Quantum resistance explained — why it matters for long-hold tokens

Quantum resistance is one of those topics where the discourse is split between “this is years away, calm down” and “this is an existential threat to all crypto, panic”. Both miss the actual threat model.

Here’s what’s true.

What quantum computing actually breaks

Public-key cryptography (RSA, ECDSA, Ed25519) relies on math problems that are easy in one direction and hard in reverse. RSA: factor large numbers. ECDSA: solve the elliptic curve discrete log problem.

A sufficiently capable quantum computer running Shor’s algorithm reduces the time to break ECDSA from “billions of years” to “hours”. This is well-established theory — the question is engineering, not mathematics.

What it does not break:

• Symmetric encryption (AES). Grover’s algorithm gives a √n speedup, not exponential — AES-256 stays secure with key sizes doubled to 512 bits.
• Most hash functions (SHA-256). Grover gives the same √n speedup.

So a post-quantum world means new signature schemes, not new symmetric crypto.

What NIST has standardized

After a six-year competition, NIST finalized in 2024:

• FIPS 203 (Kyber / ML-KEM) — key encapsulation. For establishing shared secrets.
• FIPS 204 (Dilithium / ML-DSA) — digital signatures. Lattice-based.
• FIPS 205 (SPHINCS+ / SLH-DSA) — digital signatures. Hash-based, larger but more conservative assumptions.

Federal agencies (NSA, CISA) have ordered migration timelines. Most expect federal use to be migrated by 2030-2035.

For crypto, the relevant standards are Dilithium and SPHINCS+ — both are signature schemes, which is what wallets need.

Where Q-Day estimates actually sit

“Q-Day” is the day a sufficiently capable quantum computer becomes available. Estimates have moved over the last 5 years:

• 2019 NIST estimate: 25-50 years.
• 2022: 15-25 years.
• 2024: 10-20 years.
• 2026 (current consensus among IBM / Google researchers): 8-15 years for breaking RSA-2048; ECDSA’s threat window is similar.

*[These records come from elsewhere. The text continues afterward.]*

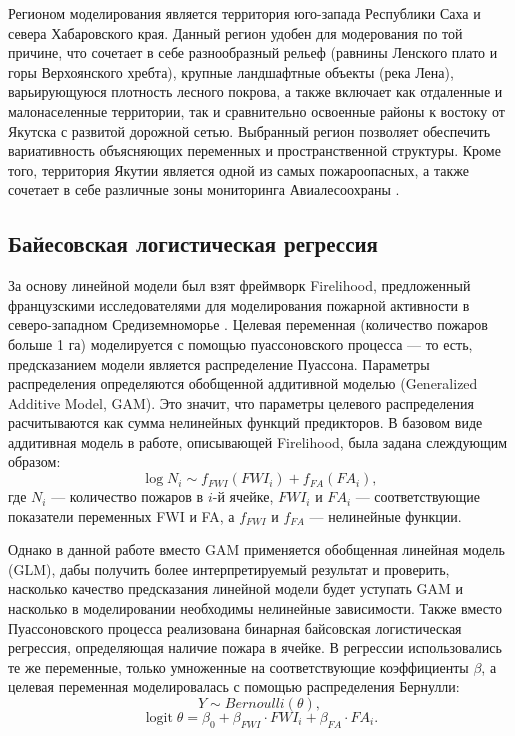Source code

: \documentclass[a4paper,article,14pt]{extarticle}
\DeclareMathOperator{\logit}{logit}
\begin{document}
Регионом моделирования является территория юго-запада Республики Саха и севера Хабаровского края. Данный регион удобен для модерования по той причине, что сочетает в себе разнообразный рельеф (равнины Ленского плато и горы Верхоянского хребта), крупные ландшафтные объекты (река Лена), варьирующуюся плотность лесного покрова, а также включает как отдаленные и малонаселенные территории, так и сравнительно освоенные районы к востоку от Якутска с развитой дорожной сетью. Выбранный регион позволяет обеспечить вариативность объясняющих переменных и пространственной структуры. Кроме того, территория Якутии является одной из самых пожароопасных, а также сочетает в себе различные зоны мониторинга Авиалесоохраны \cite{ShemyRaspolozheniyaZona}.


\subsection{Байесовская логистическая регрессия}

За основу линейной модели был взят фреймворк Firelihood, предложенный французскими исследователями для моделирования пожарной активности в северо-западном Средиземноморье \cite{PimontPredictionRegionalWildfire2021}. Целевая переменная (количество пожаров больше 1 га) моделируется с помощью пуассоновского процесса — то есть, предсказанием модели является распределение Пуассона. Параметры распределения определяются обобщенной аддитивной моделью (Generalized Additive Model, GAM). Это значит, что параметры целевого распределения расчитываются как сумма нелинейных функций предикторов. В базовом виде аддитивная модель в работе, описывающей Firelihood, была задана слеждующим образом: 
\begin{equation}
	\log{N_i}\sim f_{FWI}(FWI_i)+f_{FA}(FA_i),
\end{equation}
где $N_i$ — количество пожаров в $i$-й ячейке, $FWI_i$ и $FA_i$ — соответствующие показатели переменных FWI и FA, а $f_{FWI}$ и $f_{FA}$ — нелинейные функции.

Однако в данной работе вместо GAM применяется обобщенная линейная модель (GLM), дабы получить более интерпретируемый результат и проверить, насколько качество предсказания линейной модели будет уступать GAM и насколько в моделировании необходимы нелинейные зависимости. Также вместо Пуассоновского процесса реализована бинарная байсовская логистическая регрессия, определяющая наличие пожара в ячейке. В регрессии использовались те же переменные, только умноженные на соответствующие коэффициенты $\beta$, а целевая переменная моделировалась с помощью распределения Бернулли:
\begin{equation}
	Y\sim Bernoulli(\theta),
\end{equation}
\begin{equation}
	\logit{\theta}= \beta_0 +\beta_{FWI}\cdot FWI_i+\beta_{FA}\cdot FA_i.	
\end{equation}
\end{document}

The trajectory is consistently earlier than expected. If your hold horizon is 10+ years, you’re now inside the conservative threat window.

”Harvest now, decrypt later”

The threat is already operational, even before Q-Day:

• Adversaries (nation-states, sophisticated criminals) record blockchain transactions today.
• Public keys are exposed every time a transaction is signed (ECDSA reveals the public key).
• When Q-Day arrives, the recorded historical public keys can be used to derive private keys.
• Anyone whose key was ever exposed in a transaction becomes vulnerable retroactively.

This is why “wait and migrate later” doesn’t fully work for inactive addresses — by the time migration is possible, the public key is already harvested.

What this means for crypto wallets

Three risk levels:

1. Low risk: addresses that have never sent a transaction. Bitcoin’s P2PKH addresses (the kind starting with 1) only expose the hash of the public key, not the key itself. The key is only revealed at first send. Untouched receiving addresses remain quantum-safe even after Q-Day.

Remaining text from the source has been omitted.